News Room - Steel Industry

Posted on 25 Feb 2019

Turkish coil exports fall back on rising prices

Turkish hot rolled coil sales volumes retreated somewhat last week after prices rose sharply in mid-February on fresh restocking and cost-push factors. 

Mills continued to indicate offers of 2mm thickness S235J material or equivalent at $550-570/tonne fob, depending on the origin, volume and destination, but buyers are pensive. These prices are above the levels viable for downstream buyers, even in higher paying European regions, market sources tell Kallanish. They note that Turkish mills "… have not sold a kilo," at these prices. 
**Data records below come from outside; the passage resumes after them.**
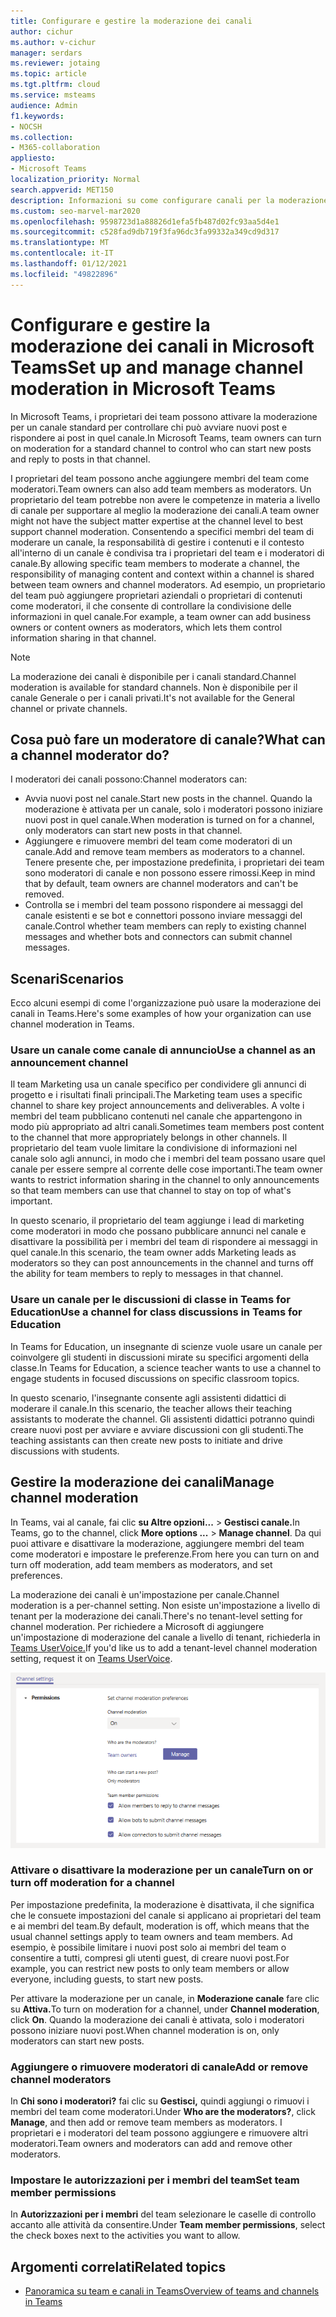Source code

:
 ```yaml
---
title: Configurare e gestire la moderazione dei canali
author: cichur
ms.author: v-cichur
manager: serdars
ms.reviewer: jotaing
ms.topic: article
ms.tgt.pltfrm: cloud
ms.service: msteams
audience: Admin
f1.keywords:
- NOCSH
ms.collection:
- M365-collaboration
appliesto:
- Microsoft Teams
localization_priority: Normal
search.appverid: MET150
description: Informazioni su come configurare canali per la moderazione in Microsoft Teams, inclusa la procedura per aggiungere membri del team come moderatori di canale.
ms.custom: seo-marvel-mar2020
ms.openlocfilehash: 9598723d1a88826d1efa5fb487d02fc93aa5d4e1
ms.sourcegitcommit: c528fad9db719f3fa96dc3fa99332a349cd9d317
ms.translationtype: MT
ms.contentlocale: it-IT
ms.lasthandoff: 01/12/2021
ms.locfileid: "49822896"
---
```

# <a name="set-up-and-manage-channel-moderation-in-microsoft-teams"></a><span data-ttu-id="9de44-103">Configurare e gestire la moderazione dei canali in Microsoft Teams</span><span class="sxs-lookup"><span data-stu-id="9de44-103">Set up and manage channel moderation in Microsoft Teams</span></span>

<span data-ttu-id="9de44-104">In Microsoft Teams, i proprietari dei team possono attivare la moderazione per un canale standard per controllare chi può avviare nuovi post e rispondere ai post in quel canale.</span><span class="sxs-lookup"><span data-stu-id="9de44-104">In Microsoft Teams, team owners can turn on moderation for a standard channel to control who can start new posts and reply to posts in that channel.</span></span>

<span data-ttu-id="9de44-105">I proprietari del team possono anche aggiungere membri del team come moderatori.</span><span class="sxs-lookup"><span data-stu-id="9de44-105">Team owners can also add team members as moderators.</span></span> <span data-ttu-id="9de44-106">Un proprietario del team potrebbe non avere le competenze in materia a livello di canale per supportare al meglio la moderazione dei canali.</span><span class="sxs-lookup"><span data-stu-id="9de44-106">A team owner might not have the subject matter expertise at the channel level to best support channel moderation.</span></span> <span data-ttu-id="9de44-107">Consentendo a specifici membri del team di moderare un canale, la responsabilità di gestire i contenuti e il contesto all'interno di un canale è condivisa tra i proprietari del team e i moderatori di canale.</span><span class="sxs-lookup"><span data-stu-id="9de44-107">By allowing specific team members to moderate a channel, the responsibility of managing content and context within a channel is shared between team owners and channel moderators.</span></span> <span data-ttu-id="9de44-108">Ad esempio, un proprietario del team può aggiungere proprietari aziendali o proprietari di contenuti come moderatori, il che consente di controllare la condivisione delle informazioni in quel canale.</span><span class="sxs-lookup"><span data-stu-id="9de44-108">For example, a team owner can add business owners or content owners as moderators, which lets them control information sharing in that channel.</span></span>

> [!NOTE]
> <span data-ttu-id="9de44-109">La moderazione dei canali è disponibile per i canali standard.</span><span class="sxs-lookup"><span data-stu-id="9de44-109">Channel moderation is available for standard channels.</span></span> <span data-ttu-id="9de44-110">Non è disponibile per il canale Generale o per i canali privati.</span><span class="sxs-lookup"><span data-stu-id="9de44-110">It's not available for the General channel or private channels.</span></span>

## <a name="what-can-a-channel-moderator-do"></a><span data-ttu-id="9de44-111">Cosa può fare un moderatore di canale?</span><span class="sxs-lookup"><span data-stu-id="9de44-111">What can a channel moderator do?</span></span>

<span data-ttu-id="9de44-112">I moderatori dei canali possono:</span><span class="sxs-lookup"><span data-stu-id="9de44-112">Channel moderators can:</span></span>

- <span data-ttu-id="9de44-113">Avvia nuovi post nel canale.</span><span class="sxs-lookup"><span data-stu-id="9de44-113">Start new posts in the channel.</span></span> <span data-ttu-id="9de44-114">Quando la moderazione è attivata per un canale, solo i moderatori possono iniziare nuovi post in quel canale.</span><span class="sxs-lookup"><span data-stu-id="9de44-114">When moderation is turned on for a channel, only moderators can start new posts in that channel.</span></span>
- <span data-ttu-id="9de44-115">Aggiungere e rimuovere membri del team come moderatori di un canale.</span><span class="sxs-lookup"><span data-stu-id="9de44-115">Add and remove team members as moderators to a channel.</span></span> <span data-ttu-id="9de44-116">Tenere presente che, per impostazione predefinita, i proprietari dei team sono moderatori di canale e non possono essere rimossi.</span><span class="sxs-lookup"><span data-stu-id="9de44-116">Keep in mind that by default, team owners are channel moderators and can't be removed.</span></span>
- <span data-ttu-id="9de44-117">Controlla se i membri del team possono rispondere ai messaggi del canale esistenti e se bot e connettori possono inviare messaggi del canale.</span><span class="sxs-lookup"><span data-stu-id="9de44-117">Control whether team members can reply to existing channel messages and whether bots and connectors can submit channel messages.</span></span>

## <a name="scenarios"></a><span data-ttu-id="9de44-118">Scenari</span><span class="sxs-lookup"><span data-stu-id="9de44-118">Scenarios</span></span>

<span data-ttu-id="9de44-119">Ecco alcuni esempi di come l'organizzazione può usare la moderazione dei canali in Teams.</span><span class="sxs-lookup"><span data-stu-id="9de44-119">Here's some examples of how your organization can use channel moderation in Teams.</span></span>

### <a name="use-a-channel-as-an-announcement-channel"></a><span data-ttu-id="9de44-120">Usare un canale come canale di annuncio</span><span class="sxs-lookup"><span data-stu-id="9de44-120">Use a channel as an announcement channel</span></span>

<span data-ttu-id="9de44-121">Il team Marketing usa un canale specifico per condividere gli annunci di progetto e i risultati finali principali.</span><span class="sxs-lookup"><span data-stu-id="9de44-121">The Marketing team uses a specific channel to share key project announcements and deliverables.</span></span> <span data-ttu-id="9de44-122">A volte i membri del team pubblicano contenuti nel canale che appartengono in modo più appropriato ad altri canali.</span><span class="sxs-lookup"><span data-stu-id="9de44-122">Sometimes team members post content to the channel that more appropriately belongs in other channels.</span></span> <span data-ttu-id="9de44-123">Il proprietario del team vuole limitare la condivisione di informazioni nel canale solo agli annunci, in modo che i membri del team possano usare quel canale per essere sempre al corrente delle cose importanti.</span><span class="sxs-lookup"><span data-stu-id="9de44-123">The team owner wants to restrict information sharing in the channel to only announcements so that team members can use that channel to stay on top of what's important.</span></span>

<span data-ttu-id="9de44-124">In questo scenario, il proprietario del team aggiunge i lead di marketing come moderatori in modo che possano pubblicare annunci nel canale e disattivare la possibilità per i membri del team di rispondere ai messaggi in quel canale.</span><span class="sxs-lookup"><span data-stu-id="9de44-124">In this scenario, the team owner adds Marketing leads as moderators so they can post announcements in the channel and turns off the ability for team members to reply to messages in that channel.</span></span>

### <a name="use-a-channel-for-class-discussions-in-teams-for-education"></a><span data-ttu-id="9de44-125">Usare un canale per le discussioni di classe in Teams for Education</span><span class="sxs-lookup"><span data-stu-id="9de44-125">Use a channel for class discussions in Teams for Education</span></span>

<span data-ttu-id="9de44-126">In Teams for Education, un insegnante di scienze vuole usare un canale per coinvolgere gli studenti in discussioni mirate su specifici argomenti della classe.</span><span class="sxs-lookup"><span data-stu-id="9de44-126">In Teams for Education, a science teacher wants to use a channel to engage students in focused discussions on specific classroom topics.</span></span>

<span data-ttu-id="9de44-127">In questo scenario, l'insegnante consente agli assistenti didattici di moderare il canale.</span><span class="sxs-lookup"><span data-stu-id="9de44-127">In this scenario, the teacher allows their teaching assistants to moderate the channel.</span></span> <span data-ttu-id="9de44-128">Gli assistenti didattici potranno quindi creare nuovi post per avviare e avviare discussioni con gli studenti.</span><span class="sxs-lookup"><span data-stu-id="9de44-128">The teaching assistants can then create new posts to initiate and drive discussions with students.</span></span>

## <a name="manage-channel-moderation"></a><span data-ttu-id="9de44-129">Gestire la moderazione dei canali</span><span class="sxs-lookup"><span data-stu-id="9de44-129">Manage channel moderation</span></span>

<span data-ttu-id="9de44-130">In Teams, vai al canale, fai clic **su Altre opzioni...**  >  **Gestisci canale.**</span><span class="sxs-lookup"><span data-stu-id="9de44-130">In Teams, go to the channel, click **More options ...** > **Manage channel**.</span></span> <span data-ttu-id="9de44-131">Da qui puoi attivare e disattivare la moderazione, aggiungere membri del team come moderatori e impostare le preferenze.</span><span class="sxs-lookup"><span data-stu-id="9de44-131">From here you can turn on and turn off moderation, add team members as moderators, and set preferences.</span></span>

<span data-ttu-id="9de44-132">La moderazione dei canali è un'impostazione per canale.</span><span class="sxs-lookup"><span data-stu-id="9de44-132">Channel moderation is a per-channel setting.</span></span> <span data-ttu-id="9de44-133">Non esiste un'impostazione a livello di tenant per la moderazione dei canali.</span><span class="sxs-lookup"><span data-stu-id="9de44-133">There's no tenant-level setting for channel moderation.</span></span> <span data-ttu-id="9de44-134">Per richiedere a Microsoft di aggiungere un'impostazione di moderazione del canale a livello di tenant, richiederla in [Teams UserVoice.](https://microsoftteams.uservoice.com/)</span><span class="sxs-lookup"><span data-stu-id="9de44-134">If you'd like us to add a tenant-level channel moderation setting, request it on [Teams UserVoice](https://microsoftteams.uservoice.com/).</span></span>

![manage-channel-moderation-in-teams-preferences.png](media/manage-channel-moderation-in-teams-preferences.png)

### <a name="turn-on-or-turn-off-moderation-for-a-channel"></a><span data-ttu-id="9de44-136">Attivare o disattivare la moderazione per un canale</span><span class="sxs-lookup"><span data-stu-id="9de44-136">Turn on or turn off moderation for a channel</span></span>

<span data-ttu-id="9de44-137">Per impostazione predefinita, la moderazione è disattivata, il che significa che le consuete impostazioni del canale si applicano ai proprietari del team e ai membri del team.</span><span class="sxs-lookup"><span data-stu-id="9de44-137">By default, moderation is off, which means that the usual channel settings apply to team owners and team members.</span></span> <span data-ttu-id="9de44-138">Ad esempio, è possibile limitare i nuovi post solo ai membri del team o consentire a tutti, compresi gli utenti guest, di creare nuovi post.</span><span class="sxs-lookup"><span data-stu-id="9de44-138">For example, you can restrict new posts to only team members or allow everyone, including guests, to start new posts.</span></span>

<span data-ttu-id="9de44-139">Per attivare la moderazione per un canale, in **Moderazione canale** fare clic su **Attiva.**</span><span class="sxs-lookup"><span data-stu-id="9de44-139">To turn on moderation for a channel, under **Channel moderation**, click **On**.</span></span> <span data-ttu-id="9de44-140">Quando la moderazione dei canali è attivata, solo i moderatori possono iniziare nuovi post.</span><span class="sxs-lookup"><span data-stu-id="9de44-140">When channel moderation is on, only moderators can start new posts.</span></span> 

### <a name="add-or-remove-channel-moderators"></a><span data-ttu-id="9de44-141">Aggiungere o rimuovere moderatori di canale</span><span class="sxs-lookup"><span data-stu-id="9de44-141">Add or remove channel moderators</span></span>

<span data-ttu-id="9de44-142">In **Chi sono i moderatori?** fai clic su **Gestisci,** quindi aggiungi o rimuovi i membri del team come moderatori.</span><span class="sxs-lookup"><span data-stu-id="9de44-142">Under **Who are the moderators?**, click **Manage**, and then add or remove team members as moderators.</span></span> <span data-ttu-id="9de44-143">I proprietari e i moderatori del team possono aggiungere e rimuovere altri moderatori.</span><span class="sxs-lookup"><span data-stu-id="9de44-143">Team owners and moderators can add and remove other moderators.</span></span>  

### <a name="set-team-member-permissions"></a><span data-ttu-id="9de44-144">Impostare le autorizzazioni per i membri del team</span><span class="sxs-lookup"><span data-stu-id="9de44-144">Set team member permissions</span></span>

<span data-ttu-id="9de44-145">In **Autorizzazioni per i membri** del team selezionare le caselle di controllo accanto alle attività da consentire.</span><span class="sxs-lookup"><span data-stu-id="9de44-145">Under **Team member permissions**, select the check boxes next to the activities  you want to allow.</span></span>

## <a name="related-topics"></a><span data-ttu-id="9de44-146">Argomenti correlati</span><span class="sxs-lookup"><span data-stu-id="9de44-146">Related topics</span></span>

- [<span data-ttu-id="9de44-147">Panoramica su team e canali in Teams</span><span class="sxs-lookup"><span data-stu-id="9de44-147">Overview of teams and channels in Teams</span></span>](teams-channels-overview.md)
With one major supplier sold out until June, and southern and northern European prices on track for further gains, the two mills are likely to keep those offer levels this week. They still have end of April and May load-readiness material available as new enquiries continue to trickle in, and may be more willing to negotiate.

The new enquiries incoming from both southern Asia and southeast Asia, and solid spot and rising futures market in China, point towards a rebound in trade activity this week. It is however both the shortage of and the high price for of slab, which some of the mills have no option but to import, that is restricting some Turkish mills’ flexibility in HRC prices.

CIS-origin material may now only be available at a minimum of $510/t cfr, according to sources, for late April loading/early May arrival. The position with Brazilian material is no better, being at $525-530/t cfr, with much longer, June arrival, lead times.